The Borg had come for him while he was aboard the Voyager, piloting from the ship's helm. Under orders, he had played out the coordinates to intercept the Borg Armada approaching the planet Besaria in the console before him. He could see it vividly in his mind's eye. The Voyager. It was quite a ship. Somewhere, deep inside him, he had hoped that the ship's industrious, defiant crew would free the Besarian Lemm from their captivity. If that happened, Mandakorr imagined that, due to his piloting skills and his proclivity with ChannelSpace, he would be asked to join them on their trek toward ... where was it that Harry Kim had said they had come from? Earth? Dearth? Hearth? Something like that. However, the One had seen to it that Mandakorr's dreams remained just that ... dreams.

They engaged the Borg and were eventually stalemated in space, but suddenly the Borg had the upper hand, and the Voyager bridge was overrun with drones.

Not drones like the One had co-opted for his own personal army.

These were drones run by the Collective.

First, they went about re-assimilating their lost brethren, somehow miraculously reactivating whatever programming the One had suppressed years and years before.

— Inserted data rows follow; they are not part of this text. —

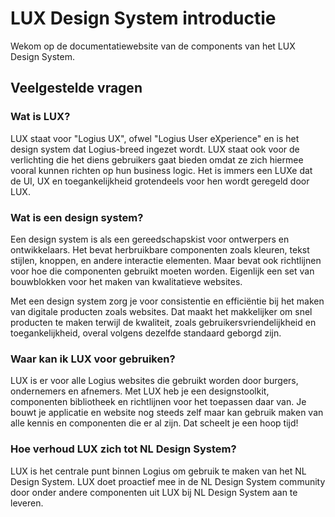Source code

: <!-- @license CC0-1.0 -->

# LUX Design System introductie

Wekom op de documentatiewebsite van de components van het LUX Design System.

## Veelgestelde vragen

### Wat is LUX?

LUX staat voor "Logius UX", ofwel "Logius User eXperience" en is het design system dat Logius-breed ingezet wordt. LUX staat ook voor de verlichting die het diens gebruikers gaat bieden omdat ze zich hiermee vooral kunnen richten op hun business logic. Het is immers een LUXe dat de UI, UX en toegankelijkheid grotendeels voor hen wordt geregeld door LUX.

### Wat is een design system?

Een design system is als een gereedschapskist voor ontwerpers en ontwikkelaars. Het bevat herbruikbare componenten zoals kleuren, tekst stijlen, knoppen, en andere interactie elementen. Maar bevat ook richtlijnen voor hoe die componenten gebruikt moeten worden. Eigenlijk een set van bouwblokken voor het maken van kwalitatieve websites.

Met een design system zorg je voor consistentie en efficiëntie bij het maken van digitale producten zoals websites. Dat maakt het makkelijker om snel producten te maken terwijl de kwaliteit, zoals gebruikersvriendelijkheid en toegankelijkheid, overal volgens dezelfde standaard geborgd zijn.

### Waar kan ik LUX voor gebruiken?

LUX is er voor alle Logius websites die gebruikt worden door burgers, ondernemers en afnemers. Met LUX heb je een designstoolkit, componenten bibliotheek en richtlijnen voor het toepassen daar van. Je bouwt je applicatie en website nog steeds zelf maar kan gebruik maken van alle kennis en componenten die er al zijn. Dat scheelt je een hoop tijd!

### Hoe verhoud LUX zich tot NL Design System?

LUX is het centrale punt binnen Logius om gebruik te maken van het NL Design System. LUX doet proactief mee in de NL Design System community door onder andere componenten uit LUX bij NL Design System aan te leveren.
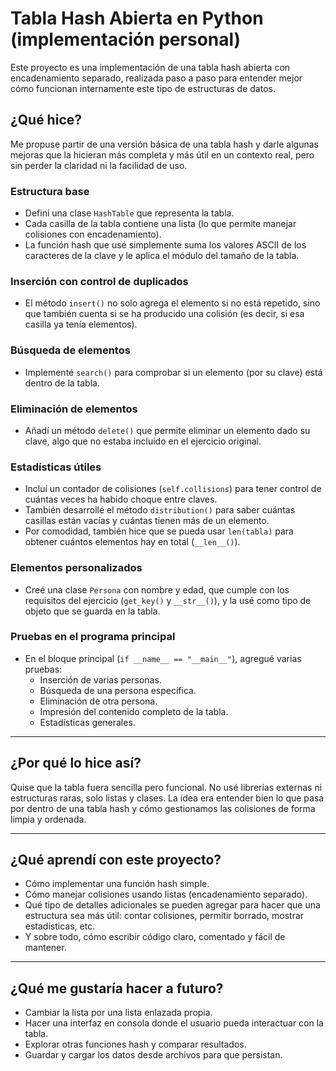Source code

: # Tabla Hash Abierta en Python (implementación personal)

Este proyecto es una implementación de una tabla hash abierta con encadenamiento separado, realizada paso a paso para entender mejor cómo funcionan internamente este tipo de estructuras de datos.

## ¿Qué hice?

Me propuse partir de una versión básica de una tabla hash y darle algunas mejoras que la hicieran más completa y más útil en un contexto real, pero sin perder la claridad ni la facilidad de uso.

### Estructura base
- Definí una clase `HashTable` que representa la tabla.
- Cada casilla de la tabla contiene una lista (lo que permite manejar colisiones con encadenamiento).
- La función hash que usé simplemente suma los valores ASCII de los caracteres de la clave y le aplica el módulo del tamaño de la tabla.

### Inserción con control de duplicados
- El método `insert()` no solo agrega el elemento si no está repetido, sino que también cuenta si se ha producido una colisión (es decir, si esa casilla ya tenía elementos).

### Búsqueda de elementos
- Implementé `search()` para comprobar si un elemento (por su clave) está dentro de la tabla.

### Eliminación de elementos
- Añadí un método `delete()` que permite eliminar un elemento dado su clave, algo que no estaba incluido en el ejercicio original.

### Estadísticas útiles
- Incluí un contador de colisiones (`self.collisions`) para tener control de cuántas veces ha habido choque entre claves.
- También desarrollé el método `distribution()` para saber cuántas casillas están vacías y cuántas tienen más de un elemento.
- Por comodidad, también hice que se pueda usar `len(tabla)` para obtener cuántos elementos hay en total (`__len__()`).

### Elementos personalizados
- Creé una clase `Persona` con nombre y edad, que cumple con los requisitos del ejercicio (`get_key()` y `__str__()`), y la usé como tipo de objeto que se guarda en la tabla.

### Pruebas en el programa principal
- En el bloque principal (`if __name__ == "__main__"`), agregué varias pruebas:
  - Inserción de varias personas.
  - Búsqueda de una persona específica.
  - Eliminación de otra persona.
  - Impresión del contenido completo de la tabla.
  - Estadísticas generales.

---

## ¿Por qué lo hice así?

Quise que la tabla fuera sencilla pero funcional. No usé librerías externas ni estructuras raras, solo listas y clases. La idea era entender bien lo que pasa por dentro de una tabla hash y cómo gestionamos las colisiones de forma limpia y ordenada.

---

## ¿Qué aprendí con este proyecto?

- Cómo implementar una función hash simple.
- Cómo manejar colisiones usando listas (encadenamiento separado).
- Qué tipo de detalles adicionales se pueden agregar para hacer que una estructura sea más útil: contar colisiones, permitir borrado, mostrar estadísticas, etc.
- Y sobre todo, cómo escribir código claro, comentado y fácil de mantener.

---

## ¿Qué me gustaría hacer a futuro?

- Cambiar la lista por una lista enlazada propia.
- Hacer una interfaz en consola donde el usuario pueda interactuar con la tabla.
- Explorar otras funciones hash y comparar resultados.
- Guardar y cargar los datos desde archivos para que persistan.

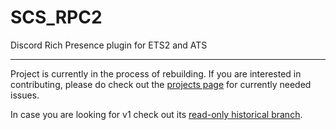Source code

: # SCS_RPC2
Discord Rich Presence plugin for ETS2 and ATS
___

Project is currently in the process of rebuilding.
If you are interested in contributing, please do check out the [projects page](https://github.com/Tarasa24/SCS_RPC2/projects) for currently needed issues.

In case you are looking for v1 check out its [read-only historical branch](https://github.com/Tarasa24/SCS_RPC2/tree/v1).
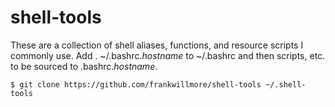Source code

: # shell-tools

These are a collection of shell aliases, functions, and resource scripts I commonly use. Add . ~/.bashrc.*hostname* to ~/.bashrc and then  scripts, etc. to be sourced to .bashrc.*hostname*.

`$ git clone https://github.com/frankwillmore/shell-tools ~/.shell-tools`
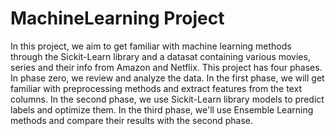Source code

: <h1> MachineLearning Project </h1>
In this project, we aim to get familiar with machine learning methods through the Sickit-Learn library and
a datasat containing various movies, series and their info from Amazon and Netflix.
This project has four phases.
In phase zero, we review and analyze the data.
In the first phase, we will get familiar with preprocessing methods and extract features from the text columns.
In the second phase, we use Sickit-Learn library models to predict labels and optimize them.
In the third phase, we'll use Ensemble Learning methods and compare their results with the second phase.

Then, the drones turned their attention to the rest of the bridge crew ... and Mandakorr was one of the first, the helm located so near one of the primary beam-in points.

A drone had taken him from behind.

Mandakorr recalled the sting of Borg tubules lancing deep into his neck.

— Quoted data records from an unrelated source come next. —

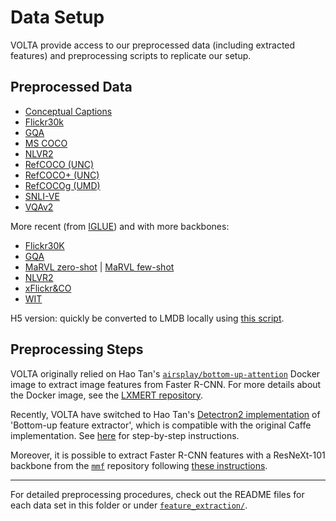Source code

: # Data Setup

VOLTA provide access to our preprocessed data (including extracted features) 
and preprocessing scripts to replicate our setup.

## Preprocessed Data

- [Conceptual Captions](https://sid.erda.dk/sharelink/hPGl0eTED3)
- [Flickr30k](https://sid.erda.dk/sharelink/CrLpUMgIKh)
- [GQA](https://sid.erda.dk/sharelink/erYmVzgpny)
- [MS COCO](https://sid.erda.dk/sharelink/e4iGIc3xYv)
- [NLVR2](https://sid.erda.dk/sharelink/fEZT4BVb9l)
- [RefCOCO (UNC)](https://sid.erda.dk/sharelink/GdBuBzki8m)
- [RefCOCO+ (UNC)](https://sid.erda.dk/sharelink/eEqyrN1IVs)
- [RefCOCOg (UMD)](https://sid.erda.dk/sharelink/EPpqybot4p)
- [SNLI-VE](https://sid.erda.dk/sharelink/g23Gqj9cad)
- [VQAv2](https://sid.erda.dk/sharelink/gzyTWulKAa)

More recent (from [IGLUE](https://github.com/e-bug/iglue)) and with more backbones:
- [Flickr30K](https://sid.erda.dk/sharelink/aW8MWVSlK1)
- [GQA](https://sid.erda.dk/sharelink/FtoWxwitOz)
- [MaRVL zero-shot](https://sid.erda.dk/sharelink/GYPEryxpVk) | [MaRVL few-shot](https://sid.erda.dk/sharelink/fMNmRmJgQA)
- [NLVR2](https://sid.erda.dk/sharelink/FjJUsFbRWO)
- [xFlickr&CO](https://sid.erda.dk/sharelink/cCObmVenjI)
- [WIT](https://sid.erda.dk/sharelink/escPrWm3Tt)

H5 version: quickly be converted to LMDB locally using [this script](https://github.com/WUSTxzy/QMRGT/blob/volta-mrgt/features_extraction/h5_to_lmdb.py).

## Preprocessing Steps

VOLTA originally relied on Hao Tan's [`airsplay/bottom-up-attention`](https://github.com/airsplay/bottom-up-attention) Docker image to extract image features from Faster R-CNN. 
For more details about the Docker image, see the [LXMERT repository](https://github.com/airsplay/lxmert#faster-r-cnn-feature-extraction).

Recently, VOLTA have switched to Hao Tan's [Detectron2 implementation](https://github.com/airsplay/py-bottom-up-attention) of 'Bottom-up feature extractor', which is compatible with the original Caffe implementation.
See [here](https://github.com/e-bug/volta/tree/main/features_extraction#resnet-101-backbone-36-boxes) for step-by-step instructions.

Moreover, it is possible to extract Faster R-CNN features with a ResNeXt-101 backbone from the [`mmf`](https://github.com/facebookresearch/mmf/) repository following [these instructions](https://github.com/e-bug/volta/tree/main/features_extraction#resnext-101-backbone-10-100-boxes).

---

For detailed preprocessing procedures, check out the README files for each data set in this folder or under [`feature_extraction/`](../feature_extraction).
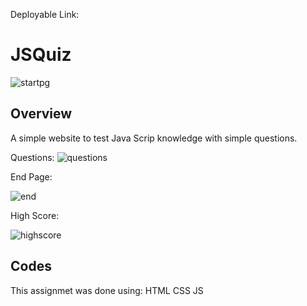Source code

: Deployable Link:
# JSQuiz

![startpg](https://user-images.githubusercontent.com/90799809/225496828-6041be9e-7be8-4480-b752-4f7b36c64e96.png)

## Overview
A simple website to test Java Scrip knowledge with simple questions. 

Questions:
![questions](https://user-images.githubusercontent.com/90799809/225496894-b7c23ca1-d1a8-482f-a58b-0e08196f9dd3.png)

End Page:

![end](https://user-images.githubusercontent.com/90799809/225497001-a05b2284-0fa0-46b2-943c-fee10e5994f3.png)

High Score:

![highscore](https://user-images.githubusercontent.com/90799809/225497067-6efbf26e-37d3-42d8-b221-3c713652c4e7.png)

## Codes
This assignmet was done using:
    HTML
    CSS
    JS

And then he remembered the blackness that pervaded his very being ... until he woke up here, latched into his very own alcove, aboard one of those Borg Cubes he had seen on the Voyager main viewer.

'Harry,' he wondered.

'What happened to Harry?'

'And to the others?'

'Were they here as well?'

'Were they on another Cube?'

'WHERE WAS EVERYONE?!'

No.

Again, he slowed his breaths, denying the probable side effects of the paralytic drug coursing through his system.

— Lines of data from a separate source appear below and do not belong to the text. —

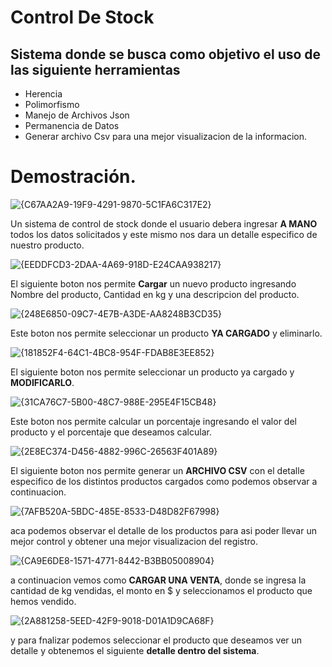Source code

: # Control De Stock
## Sistema donde se busca como objetivo el uso de las siguiente herramientas
- Herencia
- Polimorfismo
- Manejo de Archivos Json
- Permanencia de Datos
- Generar archivo Csv para una mejor visualizacion de la informacion.

# Demostración.

![{C67AA2A9-19F9-4291-9870-5C1FA6C317E2}](https://github.com/user-attachments/assets/89fece44-5537-4c27-9a7c-ced142596622)


Un sistema de control de stock donde el usuario debera ingresar **A MANO** todos los datos solicitados y este mismo nos dara un detalle especifico de nuestro producto.



![{EEDDFCD3-2DAA-4A69-918D-E24CAA938217}](https://github.com/user-attachments/assets/5959a7aa-758b-45c5-909c-bc4873a1da28)




El siguiente boton nos permite **Cargar** un nuevo producto ingresando Nombre del producto, Cantidad en kg y una descripcion del producto.


![{248E6850-09C7-4E7B-A3DE-AA8248B3CD35}](https://github.com/user-attachments/assets/8b2911c7-16e4-4f18-8822-bbd3a804add2)


Este boton nos permite seleccionar un producto **YA CARGADO** y eliminarlo.

![{181852F4-64C1-4BC8-954F-FDAB8E3EE852}](https://github.com/user-attachments/assets/8b8495d9-0156-489b-bab7-60e7ba47ba80)

El siguiente boton nos permite seleccionar un producto ya cargado y **MODIFICARLO**.


![{31CA76C7-5B00-48C7-988E-295E4F15CB48}](https://github.com/user-attachments/assets/ba93fca0-0f62-4060-913d-48e4161c3ec3)


Este boton nos permite calcular un porcentaje ingresando el valor del producto y el porcentaje que deseamos calcular. 


![{2E8EC374-D456-4882-996C-26563F401A89}](https://github.com/user-attachments/assets/d5bc5a36-a0d9-47b3-867e-506cdd051021)


El siguiente boton nos permite generar un **ARCHIVO CSV** con el detalle especifico de los distintos productos cargados como podemos observar a continuacion.


![{7AFB520A-5BDC-485E-8533-D48D82F67998}](https://github.com/user-attachments/assets/1de8f4d8-f71d-404d-82b5-3334c02aa11f)


aca podemos observar el detalle de los productos para asi poder llevar un mejor control y obtener una mejor visualizacion del registro.

![{CA9E6DE8-1571-4771-8442-B3BB05008904}](https://github.com/user-attachments/assets/c4c99b6c-7447-402e-961d-4f28c2c5ff2c)

a continuacion vemos como **CARGAR UNA VENTA**, donde se ingresa la cantidad de kg vendidas, el monto en $ y seleccionamos el producto que hemos vendido.


![{2A881258-5EED-42F9-9018-D01A1D9CA68F}](https://github.com/user-attachments/assets/37ae62b7-603c-4183-bbfb-0280e3163d9b)

y para fnalizar podemos seleccionar el producto que deseamos ver un detalle y obtenemos el siguiente **detalle dentro del sistema**.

Harry and the others couldn't be his priority now.

Undoubtedly, the people of Besaria were protected under the planetary shield. Mandakorr guessed that there was no means for the Borg to go after them, to threaten them, to assimilate them.

That was all he needed to know, and that was where his message would be sent. All he needed to do was to find a communications console.

Certainly, Borg technology couldn't be that different from anything he had encountered, especially since the Borg assimilated everything. As he recalled remarking on the Voyager bridge and from his talks with his friend, Harry Kim, species weren't so different. Technologies far and wide were based on similar principles. Automated systems required manual activation, and Mandakorr hoped the Borg, while they might've communicated through neural transceivers, were ultimately no different when it came to piloting their ships and communicating to non-assimilated species.

If there were a communications console on this ship, Mandakorr was confident he would find it. If there were anything he could modify into a transmitter, he was confident he could do it. If anyone was alive and listening on Besaria, Mandakorr trusted they would hear him.

But it would have to be soon ... before these Borg cubes traveled too far from Besarian space. He wasn't sure how long he had been under the influence of the Borg sedatives while the nanites did their work, and he realized he was increasing confused about how it was he hadn't been turned into a full drone ... or had he?

Was this what it was like to be a Borg?

Were you only a Borg in body, not in spirit, until the voice of the Collective called upon you?

Or ... was he not worth being called upon?

Regardless of the consequences and his position, he had one directive from this moment onward: he had a message to send.

'I am Mandakorr.'

Denouncing the pain, he lifted his foot and took his first step, then his second, and then his third, lumbering ever so slowly down the long dark corridor.